Associations between the exposure to certain chemicals found in plastic and conditions including autism and attention-deficit hyperactivity disorder (ADHD) have been observed for years. But until recently, there hasn’t been enough evidence to show exactly why these links exist, or what happens inside the body once these chemicals are absorbed.
That’s changing.
Minderoo Foundation’s Dr Ahmed Elagali, a principal human health researcher, is at the forefront of this shift. He compares the process to what happens after a major train crash.
“Authorities look for the black box. It contains the critical information – what went wrong, and how to prevent it from happening again. That’s what we’re doing, where the ‘black box’ represents what happens in the human body,” he says.
To date, most research on chemicals found in plastic and human health harms has relied on observational studies.
These look at real-world exposure levels and correlate them with health outcomes. They’re important – especially when conducted across large, diverse populations – and they’ve consistently shown associations between chemicals like BPA or phthalates and negative health harms.
But correlation isn’t enough. Evidence for causation will help drive policy and regulation more effectively.
That’s where a new approach called hybrid epidemiology comes in.
Hybrid epidemiology combines large-scale observational data with biological, genetic, and molecular investigations. Scientists are essentially peering inside the “black box” of human physiology to identify how exposure to chemicals found in plastic trigger changes in the body and why some people are more vulnerable than others.

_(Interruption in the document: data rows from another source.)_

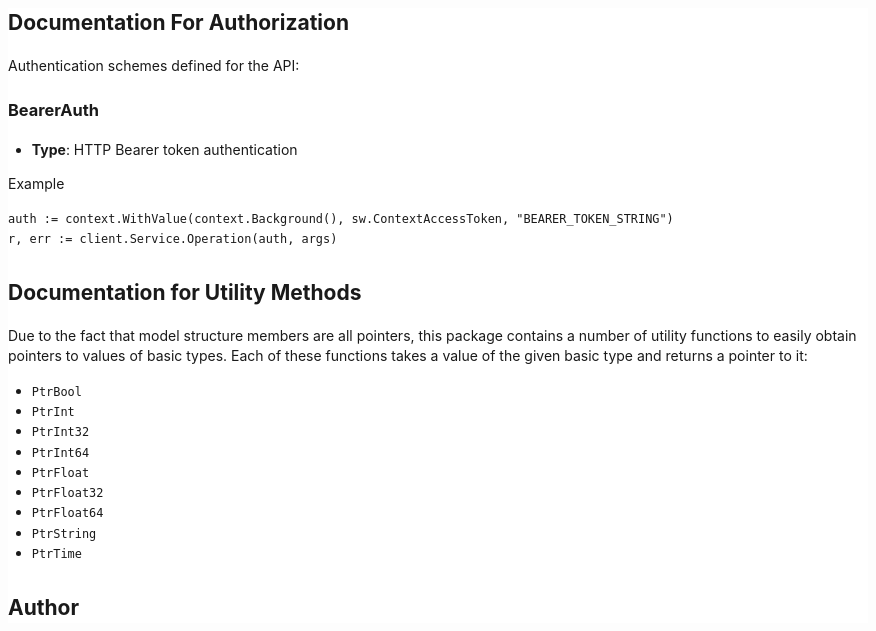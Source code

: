 
## Documentation For Authorization


Authentication schemes defined for the API:
### BearerAuth

- **Type**: HTTP Bearer token authentication

Example

```golang
auth := context.WithValue(context.Background(), sw.ContextAccessToken, "BEARER_TOKEN_STRING")
r, err := client.Service.Operation(auth, args)
```


## Documentation for Utility Methods

Due to the fact that model structure members are all pointers, this package contains
a number of utility functions to easily obtain pointers to values of basic types.
Each of these functions takes a value of the given basic type and returns a pointer to it:

* `PtrBool`
* `PtrInt`
* `PtrInt32`
* `PtrInt64`
* `PtrFloat`
* `PtrFloat32`
* `PtrFloat64`
* `PtrString`
* `PtrTime`

## Author



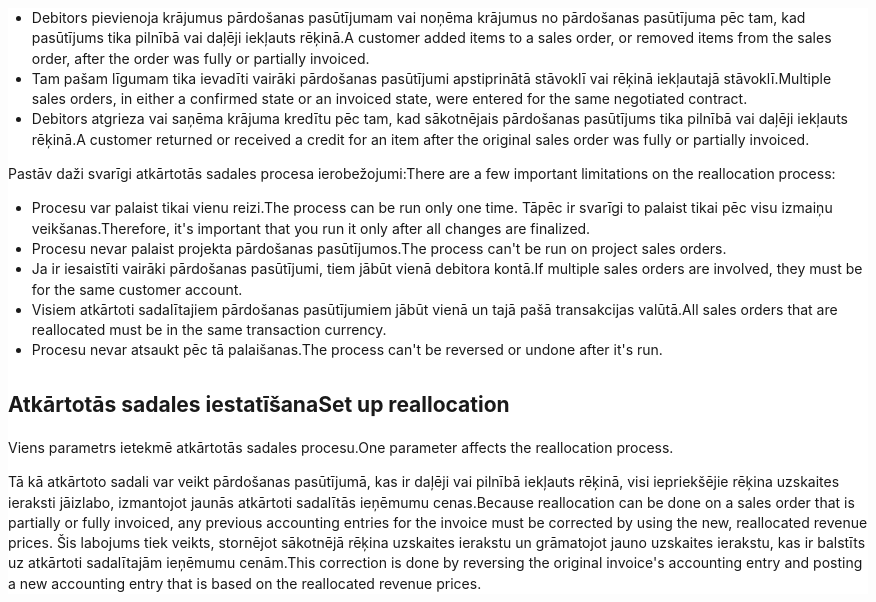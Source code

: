 - <span data-ttu-id="8a85b-110">Debitors pievienoja krājumus pārdošanas pasūtījumam vai noņēma krājumus no pārdošanas pasūtījuma pēc tam, kad pasūtījums tika pilnībā vai daļēji iekļauts rēķinā.</span><span class="sxs-lookup"><span data-stu-id="8a85b-110">A customer added items to a sales order, or removed items from the sales order, after the order was fully or partially invoiced.</span></span>
- <span data-ttu-id="8a85b-111">Tam pašam līgumam tika ievadīti vairāki pārdošanas pasūtījumi apstiprinātā stāvoklī vai rēķinā iekļautajā stāvoklī.</span><span class="sxs-lookup"><span data-stu-id="8a85b-111">Multiple sales orders, in either a confirmed state or an invoiced state, were entered for the same negotiated contract.</span></span>
- <span data-ttu-id="8a85b-112">Debitors atgrieza vai saņēma krājuma kredītu pēc tam, kad sākotnējais pārdošanas pasūtījums tika pilnībā vai daļēji iekļauts rēķinā.</span><span class="sxs-lookup"><span data-stu-id="8a85b-112">A customer returned or received a credit for an item after the original sales order was fully or partially invoiced.</span></span>

<span data-ttu-id="8a85b-113">Pastāv daži svarīgi atkārtotās sadales procesa ierobežojumi:</span><span class="sxs-lookup"><span data-stu-id="8a85b-113">There are a few important limitations on the reallocation process:</span></span>

- <span data-ttu-id="8a85b-114">Procesu var palaist tikai vienu reizi.</span><span class="sxs-lookup"><span data-stu-id="8a85b-114">The process can be run only one time.</span></span> <span data-ttu-id="8a85b-115">Tāpēc ir svarīgi to palaist tikai pēc visu izmaiņu veikšanas.</span><span class="sxs-lookup"><span data-stu-id="8a85b-115">Therefore, it's important that you run it only after all changes are finalized.</span></span>
- <span data-ttu-id="8a85b-116">Procesu nevar palaist projekta pārdošanas pasūtījumos.</span><span class="sxs-lookup"><span data-stu-id="8a85b-116">The process can't be run on project sales orders.</span></span>
- <span data-ttu-id="8a85b-117">Ja ir iesaistīti vairāki pārdošanas pasūtījumi, tiem jābūt vienā debitora kontā.</span><span class="sxs-lookup"><span data-stu-id="8a85b-117">If multiple sales orders are involved, they must be for the same customer account.</span></span>
- <span data-ttu-id="8a85b-118">Visiem atkārtoti sadalītajiem pārdošanas pasūtījumiem jābūt vienā un tajā pašā transakcijas valūtā.</span><span class="sxs-lookup"><span data-stu-id="8a85b-118">All sales orders that are reallocated must be in the same transaction currency.</span></span>
- <span data-ttu-id="8a85b-119">Procesu nevar atsaukt pēc tā palaišanas.</span><span class="sxs-lookup"><span data-stu-id="8a85b-119">The process can't be reversed or undone after it's run.</span></span>

## <a name="set-up-reallocation"></a><span data-ttu-id="8a85b-120">Atkārtotās sadales iestatīšana</span><span class="sxs-lookup"><span data-stu-id="8a85b-120">Set up reallocation</span></span>

<span data-ttu-id="8a85b-121">Viens parametrs ietekmē atkārtotās sadales procesu.</span><span class="sxs-lookup"><span data-stu-id="8a85b-121">One parameter affects the reallocation process.</span></span>

<span data-ttu-id="8a85b-122">Tā kā atkārtoto sadali var veikt pārdošanas pasūtījumā, kas ir daļēji vai pilnībā iekļauts rēķinā, visi iepriekšējie rēķina uzskaites ieraksti jāizlabo, izmantojot jaunās atkārtoti sadalītās ieņēmumu cenas.</span><span class="sxs-lookup"><span data-stu-id="8a85b-122">Because reallocation can be done on a sales order that is partially or fully invoiced, any previous accounting entries for the invoice must be corrected by using the new, reallocated revenue prices.</span></span> <span data-ttu-id="8a85b-123">Šis labojums tiek veikts, stornējot sākotnējā rēķina uzskaites ierakstu un grāmatojot jauno uzskaites ierakstu, kas ir balstīts uz atkārtoti sadalītajām ieņēmumu cenām.</span><span class="sxs-lookup"><span data-stu-id="8a85b-123">This correction is done by reversing the original invoice's accounting entry and posting a new accounting entry that is based on the reallocated revenue prices.</span></span>
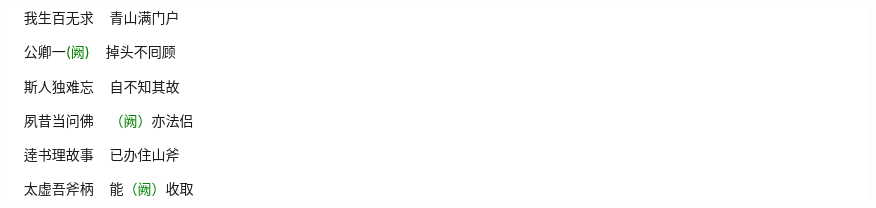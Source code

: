 &nbsp;&nbsp;&nbsp;&nbsp;我生百无求&nbsp;&nbsp;&nbsp;&nbsp;青山满门户

&nbsp;&nbsp;&nbsp;&nbsp;公卿一<font color='green'>(阙)</font>&nbsp;&nbsp;&nbsp;&nbsp;掉头不囘顾

&nbsp;&nbsp;&nbsp;&nbsp;斯人独难忘&nbsp;&nbsp;&nbsp;&nbsp;自不知其故

&nbsp;&nbsp;&nbsp;&nbsp;夙昔当问佛&nbsp;&nbsp;&nbsp;&nbsp;<font color='green'>（阙）</font>亦法侣

&nbsp;&nbsp;&nbsp;&nbsp;逹书理故事&nbsp;&nbsp;&nbsp;&nbsp;已办住山斧

&nbsp;&nbsp;&nbsp;&nbsp;太虚吾斧柄&nbsp;&nbsp;&nbsp;&nbsp;能<font color='green'>（阙）</font>收取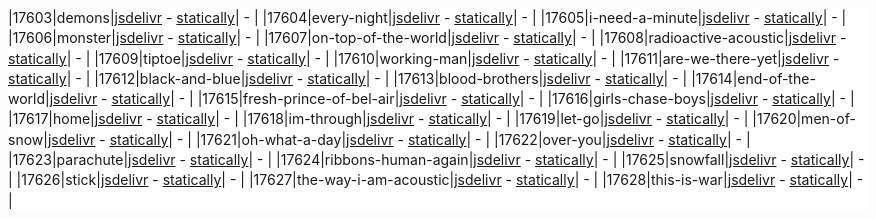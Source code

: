 |17603|demons|[jsdelivr](https://cdn.jsdelivr.net/gh/dbchord/c7-1-3/15001-20000/17501-18000/demons.webp) - [statically](https://cdn.statically.io/gh/dbchord/c7-1-3/i/15001-20000/17501-18000/demons.webp)| - |
|17604|every-night|[jsdelivr](https://cdn.jsdelivr.net/gh/dbchord/c7-1-3/15001-20000/17501-18000/every-night.webp) - [statically](https://cdn.statically.io/gh/dbchord/c7-1-3/i/15001-20000/17501-18000/every-night.webp)| - |
|17605|i-need-a-minute|[jsdelivr](https://cdn.jsdelivr.net/gh/dbchord/c7-1-3/15001-20000/17501-18000/i-need-a-minute.webp) - [statically](https://cdn.statically.io/gh/dbchord/c7-1-3/i/15001-20000/17501-18000/i-need-a-minute.webp)| - |
|17606|monster|[jsdelivr](https://cdn.jsdelivr.net/gh/dbchord/c7-1-3/15001-20000/17501-18000/monster.webp) - [statically](https://cdn.statically.io/gh/dbchord/c7-1-3/i/15001-20000/17501-18000/monster.webp)| - |
|17607|on-top-of-the-world|[jsdelivr](https://cdn.jsdelivr.net/gh/dbchord/c7-1-3/15001-20000/17501-18000/on-top-of-the-world.webp) - [statically](https://cdn.statically.io/gh/dbchord/c7-1-3/i/15001-20000/17501-18000/on-top-of-the-world.webp)| - |
|17608|radioactive-acoustic|[jsdelivr](https://cdn.jsdelivr.net/gh/dbchord/c7-1-3/15001-20000/17501-18000/radioactive-acoustic.webp) - [statically](https://cdn.statically.io/gh/dbchord/c7-1-3/i/15001-20000/17501-18000/radioactive-acoustic.webp)| - |
|17609|tiptoe|[jsdelivr](https://cdn.jsdelivr.net/gh/dbchord/c7-1-3/15001-20000/17501-18000/tiptoe.webp) - [statically](https://cdn.statically.io/gh/dbchord/c7-1-3/i/15001-20000/17501-18000/tiptoe.webp)| - |
|17610|working-man|[jsdelivr](https://cdn.jsdelivr.net/gh/dbchord/c7-1-3/15001-20000/17501-18000/working-man.webp) - [statically](https://cdn.statically.io/gh/dbchord/c7-1-3/i/15001-20000/17501-18000/working-man.webp)| - |
|17611|are-we-there-yet|[jsdelivr](https://cdn.jsdelivr.net/gh/dbchord/c7-1-3/15001-20000/17501-18000/are-we-there-yet.webp) - [statically](https://cdn.statically.io/gh/dbchord/c7-1-3/i/15001-20000/17501-18000/are-we-there-yet.webp)| - |
|17612|black-and-blue|[jsdelivr](https://cdn.jsdelivr.net/gh/dbchord/c7-1-3/15001-20000/17501-18000/black-and-blue.webp) - [statically](https://cdn.statically.io/gh/dbchord/c7-1-3/i/15001-20000/17501-18000/black-and-blue.webp)| - |
|17613|blood-brothers|[jsdelivr](https://cdn.jsdelivr.net/gh/dbchord/c7-1-3/15001-20000/17501-18000/blood-brothers.webp) - [statically](https://cdn.statically.io/gh/dbchord/c7-1-3/i/15001-20000/17501-18000/blood-brothers.webp)| - |
|17614|end-of-the-world|[jsdelivr](https://cdn.jsdelivr.net/gh/dbchord/c7-1-3/15001-20000/17501-18000/end-of-the-world.webp) - [statically](https://cdn.statically.io/gh/dbchord/c7-1-3/i/15001-20000/17501-18000/end-of-the-world.webp)| - |
|17615|fresh-prince-of-bel-air|[jsdelivr](https://cdn.jsdelivr.net/gh/dbchord/c7-1-3/15001-20000/17501-18000/fresh-prince-of-bel-air.webp) - [statically](https://cdn.statically.io/gh/dbchord/c7-1-3/i/15001-20000/17501-18000/fresh-prince-of-bel-air.webp)| - |
|17616|girls-chase-boys|[jsdelivr](https://cdn.jsdelivr.net/gh/dbchord/c7-1-3/15001-20000/17501-18000/girls-chase-boys.webp) - [statically](https://cdn.statically.io/gh/dbchord/c7-1-3/i/15001-20000/17501-18000/girls-chase-boys.webp)| - |
|17617|home|[jsdelivr](https://cdn.jsdelivr.net/gh/dbchord/c7-1-3/15001-20000/17501-18000/home.webp) - [statically](https://cdn.statically.io/gh/dbchord/c7-1-3/i/15001-20000/17501-18000/home.webp)| - |
|17618|im-through|[jsdelivr](https://cdn.jsdelivr.net/gh/dbchord/c7-1-3/15001-20000/17501-18000/im-through.webp) - [statically](https://cdn.statically.io/gh/dbchord/c7-1-3/i/15001-20000/17501-18000/im-through.webp)| - |
|17619|let-go|[jsdelivr](https://cdn.jsdelivr.net/gh/dbchord/c7-1-3/15001-20000/17501-18000/let-go.webp) - [statically](https://cdn.statically.io/gh/dbchord/c7-1-3/i/15001-20000/17501-18000/let-go.webp)| - |
|17620|men-of-snow|[jsdelivr](https://cdn.jsdelivr.net/gh/dbchord/c7-1-3/15001-20000/17501-18000/men-of-snow.webp) - [statically](https://cdn.statically.io/gh/dbchord/c7-1-3/i/15001-20000/17501-18000/men-of-snow.webp)| - |
|17621|oh-what-a-day|[jsdelivr](https://cdn.jsdelivr.net/gh/dbchord/c7-1-3/15001-20000/17501-18000/oh-what-a-day.webp) - [statically](https://cdn.statically.io/gh/dbchord/c7-1-3/i/15001-20000/17501-18000/oh-what-a-day.webp)| - |
|17622|over-you|[jsdelivr](https://cdn.jsdelivr.net/gh/dbchord/c7-1-3/15001-20000/17501-18000/over-you.webp) - [statically](https://cdn.statically.io/gh/dbchord/c7-1-3/i/15001-20000/17501-18000/over-you.webp)| - |
|17623|parachute|[jsdelivr](https://cdn.jsdelivr.net/gh/dbchord/c7-1-3/15001-20000/17501-18000/parachute.webp) - [statically](https://cdn.statically.io/gh/dbchord/c7-1-3/i/15001-20000/17501-18000/parachute.webp)| - |
|17624|ribbons-human-again|[jsdelivr](https://cdn.jsdelivr.net/gh/dbchord/c7-1-3/15001-20000/17501-18000/ribbons-human-again.webp) - [statically](https://cdn.statically.io/gh/dbchord/c7-1-3/i/15001-20000/17501-18000/ribbons-human-again.webp)| - |
|17625|snowfall|[jsdelivr](https://cdn.jsdelivr.net/gh/dbchord/c7-1-3/15001-20000/17501-18000/snowfall.webp) - [statically](https://cdn.statically.io/gh/dbchord/c7-1-3/i/15001-20000/17501-18000/snowfall.webp)| - |
|17626|stick|[jsdelivr](https://cdn.jsdelivr.net/gh/dbchord/c7-1-3/15001-20000/17501-18000/stick.webp) - [statically](https://cdn.statically.io/gh/dbchord/c7-1-3/i/15001-20000/17501-18000/stick.webp)| - |
|17627|the-way-i-am-acoustic|[jsdelivr](https://cdn.jsdelivr.net/gh/dbchord/c7-1-3/15001-20000/17501-18000/the-way-i-am-acoustic.webp) - [statically](https://cdn.statically.io/gh/dbchord/c7-1-3/i/15001-20000/17501-18000/the-way-i-am-acoustic.webp)| - |
|17628|this-is-war|[jsdelivr](https://cdn.jsdelivr.net/gh/dbchord/c7-1-3/15001-20000/17501-18000/this-is-war.webp) - [statically](https://cdn.statically.io/gh/dbchord/c7-1-3/i/15001-20000/17501-18000/this-is-war.webp)| - |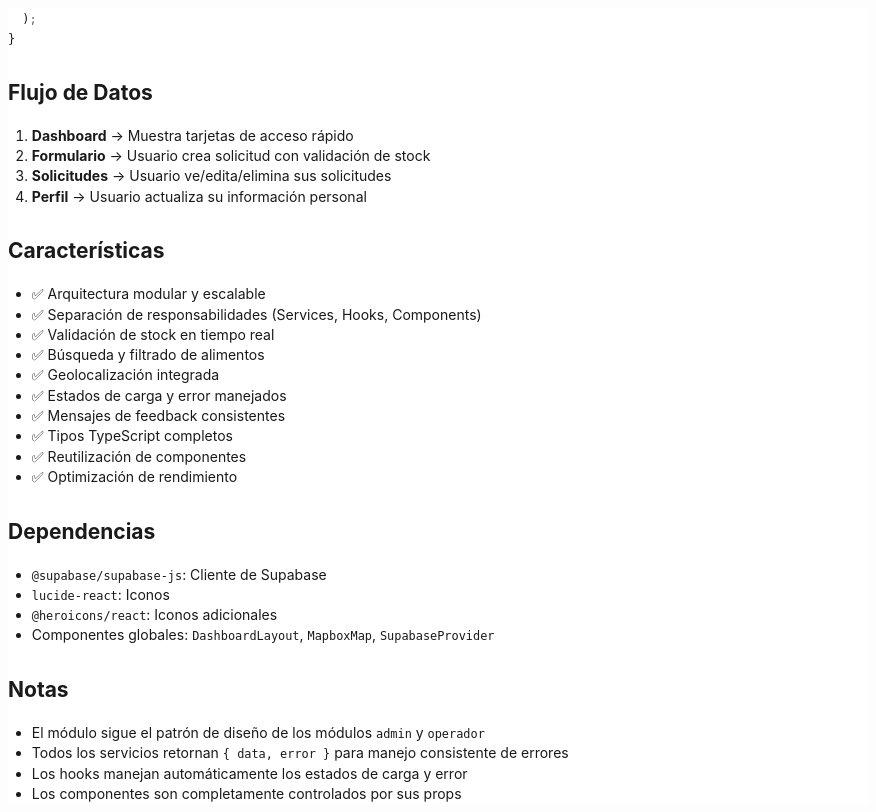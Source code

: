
 ```typescript
  );
}
```

## Flujo de Datos

1. **Dashboard** → Muestra tarjetas de acceso rápido
2. **Formulario** → Usuario crea solicitud con validación de stock
3. **Solicitudes** → Usuario ve/edita/elimina sus solicitudes
4. **Perfil** → Usuario actualiza su información personal

## Características

- ✅ Arquitectura modular y escalable
- ✅ Separación de responsabilidades (Services, Hooks, Components)
- ✅ Validación de stock en tiempo real
- ✅ Búsqueda y filtrado de alimentos
- ✅ Geolocalización integrada
- ✅ Estados de carga y error manejados
- ✅ Mensajes de feedback consistentes
- ✅ Tipos TypeScript completos
- ✅ Reutilización de componentes
- ✅ Optimización de rendimiento

## Dependencias

- `@supabase/supabase-js`: Cliente de Supabase
- `lucide-react`: Iconos
- `@heroicons/react`: Iconos adicionales
- Componentes globales: `DashboardLayout`, `MapboxMap`, `SupabaseProvider`

## Notas

- El módulo sigue el patrón de diseño de los módulos `admin` y `operador`
- Todos los servicios retornan `{ data, error }` para manejo consistente de errores
- Los hooks manejan automáticamente los estados de carga y error
- Los componentes son completamente controlados por sus props
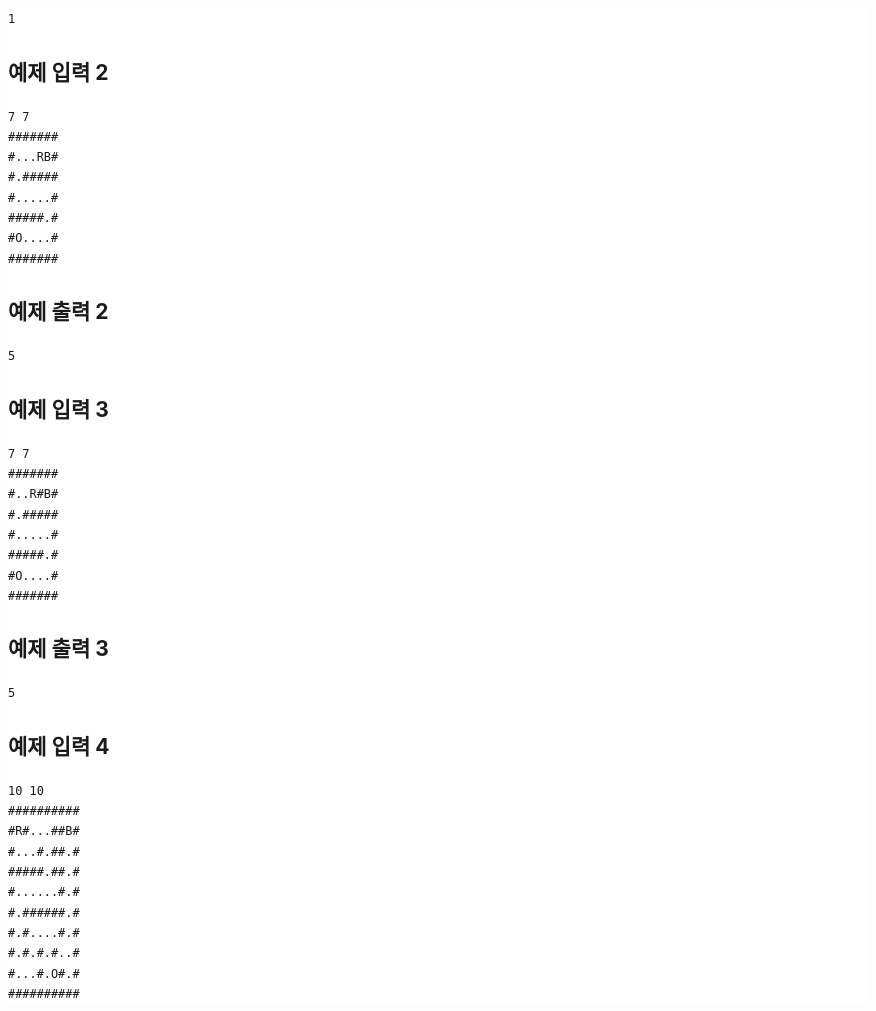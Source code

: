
```
1
```

## 예제 입력 2

```
7 7
#######
#...RB#
#.#####
#.....#
#####.#
#O....#
#######
```

## 예제 출력 2

```
5
```

## 예제 입력 3

```
7 7
#######
#..R#B#
#.#####
#.....#
#####.#
#O....#
#######
```

## 예제 출력 3

```
5
```

## 예제 입력 4

```
10 10
##########
#R#...##B#
#...#.##.#
#####.##.#
#......#.#
#.######.#
#.#....#.#
#.#.#.#..#
#...#.O#.#
##########
```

“We’re mapping the pathways,” Dr Elagali explains.

Explore the research
A new paper, Looking inside the black box – hybrid epidemiology approaches to identify causal inferences, addresses a key challenge in environmental health research – the inability of traditional methods to clearly show how plastic chemicals cause harm or interact with each other, and how using hybrid epidemiology charts a path towards a deeper understanding of exposure-disease relationships.
In late 2024, two groundbreaking Australian studies led by Minderoo scientists, in collaboration with colleagues from The Florey, helped turn the corner from association to causation.
One, led by The Florey’s Professor Anne-Louise Ponsonby and involving Minderoo’s Dr Christos Symeonides, found a strong link between prenatal exposure to bisphenol A (BPA) and autism, particularly in boys.
But more than that, it showed why. The research identified a key enzyme critical for brain development in boys that is disrupted by BPA exposure. Boys with naturally lower levels of this enzyme, when exposed to high BPA levels in the womb, had significantly higher odds of developing autism.
The second study, led by Minderoo’s Dr Ahmed Elagali, focused on phthalates: a common group of chemicals used in plastics. The research confirmed known associations between prenatal phthalate exposure and both autism and ADHD. But it went further by demonstrating that genetic predisposition to inflammation made some children particularly vulnerable. In other words, how the body responds to exposure matters and for some, that response is more harmful than for others.
Together, these studies add to a growing body of research, including the Umbrella Review led by Minderoo Foundation.
Now, researchers are uncovering the mechanisms – the “how” – behind the consistent and statistically significant evidence of human health harms from chemicals found in plastic.
We’re constantly steeped in a brew of synthetic substances, hundreds of them, interacting in ways that are difficult to predict or isolate. This chemical concoction makes it hard to pinpoint which ingredients are driving harm, and how they may be working together to affect our health.
Hybrid epidemiology helps tackle this complexity. Using advanced modelling techniques, scientists are starting to untangle the effects of mixtures of chemicals and identify which combinations are particularly harmful.
This kind of evidence is not just academically valuable; it’s politically powerful.
As nations approach the final negotiations for a Global Plastics Treaty, the ability to point to clear, causal pathways to harm from specific plastic chemicals strengthens the case for strong regulation under Article 3.
The work led by Minderoo Foundation is moving us into a new phase of plastic health science: one grounded in causation, mechanism, and clarity.
It’s the type of evidence that’s impossible for governments and industry to ignore.
As Dr Elagali puts it: “When we understand what happens inside the body, when we can explain the exact mechanism of harm we’re no longer speculating. We’re showing that regulatory action isn’t just necessary, it’s urgent.”